(Source information):
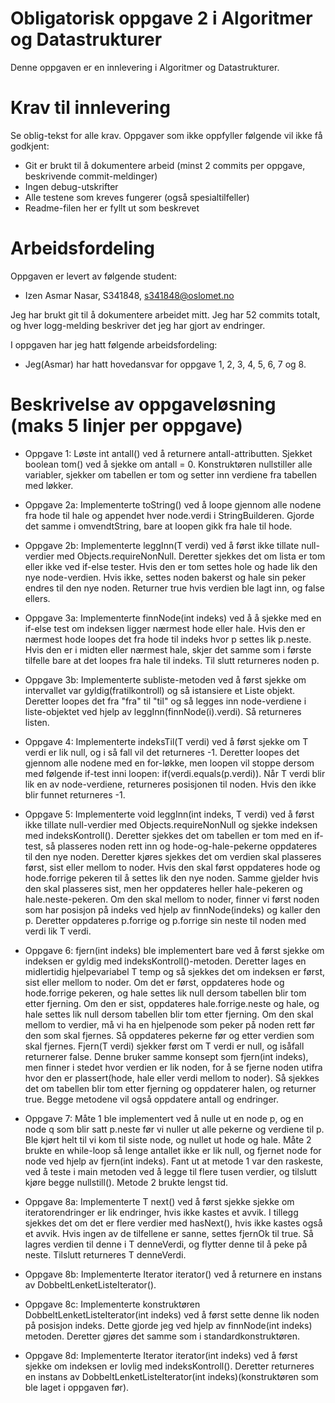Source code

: # Obligatorisk oppgave 2 i Algoritmer og Datastrukturer

Denne oppgaven er en innlevering i Algoritmer og Datastrukturer. 

# Krav til innlevering

Se oblig-tekst for alle krav. Oppgaver som ikke oppfyller følgende vil ikke få godkjent:

* Git er brukt til å dokumentere arbeid (minst 2 commits per oppgave, beskrivende commit-meldinger)	
* Ingen debug-utskrifter
* Alle testene som kreves fungerer (også spesialtilfeller)
* Readme-filen her er fyllt ut som beskrevet

# Arbeidsfordeling
Oppgaven er levert av følgende student:
* Izen Asmar Nasar, S341848, s341848@oslomet.no


Jeg har brukt git til å dokumentere arbeidet mitt. Jeg har 52 commits totalt, og hver logg-melding beskriver det jeg har gjort av endringer.

I oppgaven har jeg hatt følgende arbeidsfordeling:
* Jeg(Asmar) har hatt hovedansvar for oppgave 1, 2, 3, 4, 5, 6, 7 og 8. 

# Beskrivelse av oppgaveløsning (maks 5 linjer per oppgave)

* Oppgave 1: Løste int antall() ved å returnere antall-attributten. Sjekket boolean tom() ved å sjekke om antall = 0. Konstruktøren nullstiller alle variabler, sjekker om tabellen er tom og setter inn verdiene fra tabellen med løkker.

* Oppgave 2a: Implementerte toString() ved å loope gjennom alle nodene fra hode til hale og appendet hver node.verdi i StringBuilderen. Gjorde det samme i omvendtString, bare at loopen gikk fra hale til hode. 
* Oppgave 2b: Implementerte leggInn(T verdi) ved å først ikke tillate null-verdier med Objects.requireNonNull. Deretter sjekkes det om lista er tom eller ikke ved if-else tester. Hvis den er tom settes hole og hade lik den nye node-verdien. Hvis ikke, settes noden bakerst og hale sin peker endres til den nye noden. Returner true hvis verdien ble lagt inn, og false ellers.

* Oppgave 3a: Implementerte finnNode(int indeks) ved å å sjekke med en if-else test om indeksen ligger nærmest hode eller hale. Hvis den er nærmest hode loopes det fra hode til indeks hvor p settes lik p.neste. Hvis den er i midten eller nærmest hale, skjer det samme som i første tilfelle bare at det loopes fra hale til indeks. Til slutt returneres noden p.
* Oppgave 3b: Implementerte subliste-metoden ved å først sjekke om intervallet var gyldig(fratilkontroll) og så istansiere et Liste objekt. Deretter loopes det fra "fra" til "til" og så legges inn node-verdiene i liste-objektet ved hjelp av leggInn(finnNode(i).verdi). Så returneres listen.

* Oppgave 4: Implementerte indeksTil(T verdi) ved å først sjekke om T verdi er lik null, og i så fall vil det returneres -1. Deretter loopes det gjennom alle nodene med en for-løkke, men loopen vil stoppe dersom med følgende if-test inni loopen: if(verdi.equals(p.verdi)). Når T verdi blir lik en av node-verdiene, returneres posisjonen til noden. Hvis den ikke blir funnet returneres -1.

* Oppgave 5: Implementerte void leggInn(int indeks, T verdi) ved å først ikke tillate null-verdier med Objects.requireNonNull og sjekke indeksen med indeksKontroll(). Deretter sjekkes det om tabellen er tom med en if-test, så plasseres noden rett inn og hode-og-hale-pekerne oppdateres til den nye noden. Deretter kjøres sjekkes det om verdien skal plasseres først, sist eller mellom to noder. Hvis den skal først oppdateres hode og hode.forrige pekeren til å settes lik den nye noden. Samme gjelder hvis den skal plasseres sist, men her oppdateres heller hale-pekeren og hale.neste-pekeren. Om den skal mellom to noder, finner vi først noden som har posisjon på indeks ved hjelp av finnNode(indeks) og kaller den p. Deretter oppdateres p.forrige og p.forrige sin neste til noden med verdi lik T verdi.

* Oppgave 6: fjern(int indeks) ble implementert bare ved å først sjekke om indeksen er gyldig med indeksKontroll()-metoden. Deretter lages en midlertidig hjelpevariabel T temp og så sjekkes det om indeksen er først, sist eller mellom to noder. Om det er først, oppdateres hode og hode.forrige pekeren, og hale settes lik null dersom tabellen blir tom etter fjerning. Om den er sist, oppdateres hale.forrige.neste og hale, og hale settes lik null dersom tabellen blir tom etter fjerning. Om den skal mellom to verdier, må vi ha en hjelpenode som peker på noden rett før den som skal fjernes. Så oppdateres pekerne før og etter verdien som skal fjernes. 
Fjern(T verdi) sjekker først om T verdi er null, og isåfall returnerer false. Denne bruker samme konsept som fjern(int indeks), men finner i stedet hvor verdien er lik noden, for å se fjerne noden utifra hvor den er plassert(hode, hale eller verdi mellom to noder). Så sjekkes det om tabellen blir tom etter fjerning og oppdaterer halen, og returner true. Begge metodene vil også oppdatere antall og endringer.

* Oppgave 7: Måte 1 ble implementert ved å nulle ut en node p, og en node q som blir satt p.neste før vi nuller ut alle pekerne og verdiene til p. Ble kjørt helt til vi kom til siste node, og nullet ut hode og hale. Måte 2 brukte en while-loop så lenge antallet ikke er lik null, og fjernet node for node ved hjelp av fjern(int indeks). Fant ut at metode 1 var den raskeste, ved å teste i main metoden ved å legge til flere tusen verdier, og tilslutt kjøre begge nullstill(). Metode 2 brukte lengst tid.

* Oppgave 8a: Implementerte T next() ved å først sjekke sjekke om iteratorendringer er lik endringer, hvis ikke kastes et avvik. I tillegg sjekkes det om det er flere verdier med hasNext(), hvis ikke kastes også et avvik. Hvis ingen av de tilfellene er sanne, settes fjernOk til true. Så lagres verdien til denne i T denneVerdi, og flytter denne til å peke på neste. Tilslutt returneres  T denneVerdi.
* Oppgave 8b: Implementerte Iterator<T> iterator() ved å returnere en instans av DobbeltLenketListeIterator().
* Oppgave 8c: Implementerte konstruktøren DobbeltLenketListeIterator(int indeks) ved å først sette denne lik noden på posisjon indeks. Dette gjorde jeg ved hjelp av finnNode(int indeks) metoden. Deretter gjøres det samme som i standardkonstruktøren.
* Oppgave 8d: Implementerte Iterator<T> iterator(int indeks) ved å først sjekke om indeksen er lovlig med indeksKontroll(). Deretter returneres en instans av DobbeltLenketListeIterator(int indeks)(konstruktøren som ble laget i oppgaven før).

(Exercise aim): Present each line from the listing that holds the string "commits".

(Solved exercise):
* Git er brukt til å dokumentere arbeid (minst 2 commits per oppgave, beskrivende commit-meldinger)	
Jeg har brukt git til å dokumentere arbeidet mitt. Jeg har 52 commits totalt, og hver logg-melding beskriver det jeg har gjort av endringer.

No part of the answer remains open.